### [What you are asked to do]
What is the number of lines below that include the string "integrity"? Provide that number alone.
[[ Recorded data open ]]
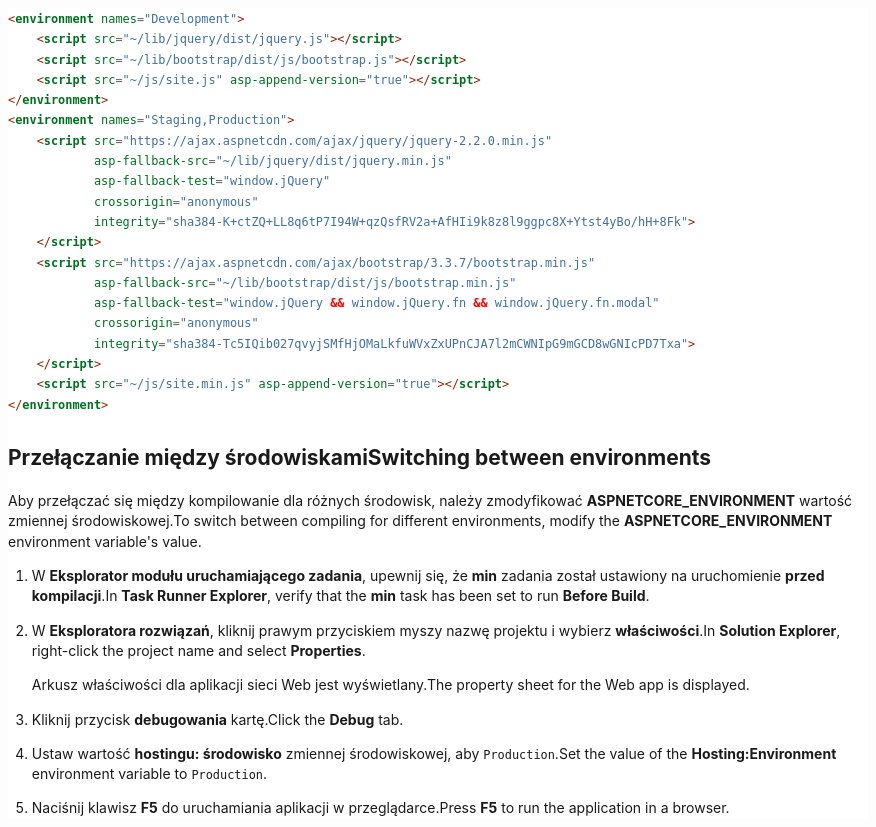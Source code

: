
 ```html
<environment names="Development">
    <script src="~/lib/jquery/dist/jquery.js"></script>
    <script src="~/lib/bootstrap/dist/js/bootstrap.js"></script>
    <script src="~/js/site.js" asp-append-version="true"></script>
</environment>
<environment names="Staging,Production">
    <script src="https://ajax.aspnetcdn.com/ajax/jquery/jquery-2.2.0.min.js"
            asp-fallback-src="~/lib/jquery/dist/jquery.min.js"
            asp-fallback-test="window.jQuery"
            crossorigin="anonymous"
            integrity="sha384-K+ctZQ+LL8q6tP7I94W+qzQsfRV2a+AfHIi9k8z8l9ggpc8X+Ytst4yBo/hH+8Fk">
    </script>
    <script src="https://ajax.aspnetcdn.com/ajax/bootstrap/3.3.7/bootstrap.min.js"
            asp-fallback-src="~/lib/bootstrap/dist/js/bootstrap.min.js"
            asp-fallback-test="window.jQuery && window.jQuery.fn && window.jQuery.fn.modal"
            crossorigin="anonymous"
            integrity="sha384-Tc5IQib027qvyjSMfHjOMaLkfuWVxZxUPnCJA7l2mCWNIpG9mGCD8wGNIcPD7Txa">
    </script>
    <script src="~/js/site.min.js" asp-append-version="true"></script>
</environment>
```

## <a name="switching-between-environments"></a><span data-ttu-id="797ba-215">Przełączanie między środowiskami</span><span class="sxs-lookup"><span data-stu-id="797ba-215">Switching between environments</span></span>

<span data-ttu-id="797ba-216">Aby przełączać się między kompilowanie dla różnych środowisk, należy zmodyfikować **ASPNETCORE_ENVIRONMENT** wartość zmiennej środowiskowej.</span><span class="sxs-lookup"><span data-stu-id="797ba-216">To switch between compiling for different environments, modify the **ASPNETCORE_ENVIRONMENT** environment variable's value.</span></span>

1.  <span data-ttu-id="797ba-217">W **Eksplorator modułu uruchamiającego zadania**, upewnij się, że **min** zadania został ustawiony na uruchomienie **przed kompilacji**.</span><span class="sxs-lookup"><span data-stu-id="797ba-217">In **Task Runner Explorer**, verify that the **min** task has been set to run **Before Build**.</span></span>

2.  <span data-ttu-id="797ba-218">W **Eksploratora rozwiązań**, kliknij prawym przyciskiem myszy nazwę projektu i wybierz **właściwości**.</span><span class="sxs-lookup"><span data-stu-id="797ba-218">In **Solution Explorer**, right-click the project name and select **Properties**.</span></span>

    <span data-ttu-id="797ba-219">Arkusz właściwości dla aplikacji sieci Web jest wyświetlany.</span><span class="sxs-lookup"><span data-stu-id="797ba-219">The property sheet for the Web app is displayed.</span></span>

3.  <span data-ttu-id="797ba-220">Kliknij przycisk **debugowania** kartę.</span><span class="sxs-lookup"><span data-stu-id="797ba-220">Click the **Debug** tab.</span></span>

4.  <span data-ttu-id="797ba-221">Ustaw wartość **hostingu: środowisko** zmiennej środowiskowej, aby `Production`.</span><span class="sxs-lookup"><span data-stu-id="797ba-221">Set the value of the **Hosting:Environment** environment variable to `Production`.</span></span>

5.  <span data-ttu-id="797ba-222">Naciśnij klawisz **F5** do uruchamiania aplikacji w przeglądarce.</span><span class="sxs-lookup"><span data-stu-id="797ba-222">Press **F5** to run the application in a browser.</span></span>
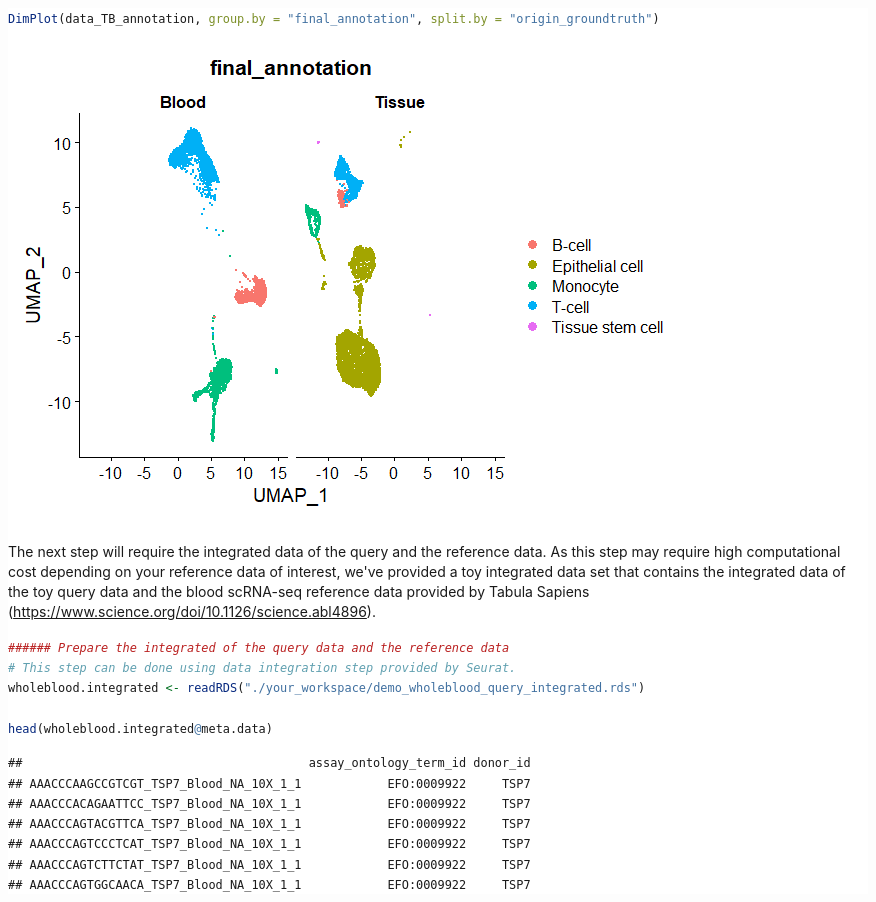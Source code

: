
 ``` r
DimPlot(data_TB_annotation, group.by = "final_annotation", split.by = "origin_groundtruth")
```

![UMAP query data](../image/plots/load_query-1.png)

The next step will require the integrated data of the query and the reference data. As this step may require high computational cost depending on your reference data of interest, we've provided a toy integrated data set that contains the integrated data of the toy query data and the blood scRNA-seq reference data provided by Tabula Sapiens (https://www.science.org/doi/10.1126/science.abl4896).

``` r
###### Prepare the integrated of the query data and the reference data
# This step can be done using data integration step provided by Seurat. 
wholeblood.integrated <- readRDS("./your_workspace/demo_wholeblood_query_integrated.rds")

head(wholeblood.integrated@meta.data)
```

    ##                                        assay_ontology_term_id donor_id
    ## AAACCCAAGCCGTCGT_TSP7_Blood_NA_10X_1_1            EFO:0009922     TSP7
    ## AAACCCACAGAATTCC_TSP7_Blood_NA_10X_1_1            EFO:0009922     TSP7
    ## AAACCCAGTACGTTCA_TSP7_Blood_NA_10X_1_1            EFO:0009922     TSP7
    ## AAACCCAGTCCCTCAT_TSP7_Blood_NA_10X_1_1            EFO:0009922     TSP7
    ## AAACCCAGTCTTCTAT_TSP7_Blood_NA_10X_1_1            EFO:0009922     TSP7
    ## AAACCCAGTGGCAACA_TSP7_Blood_NA_10X_1_1            EFO:0009922     TSP7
[[ Recorded data closed ]]
### [Written answer]
2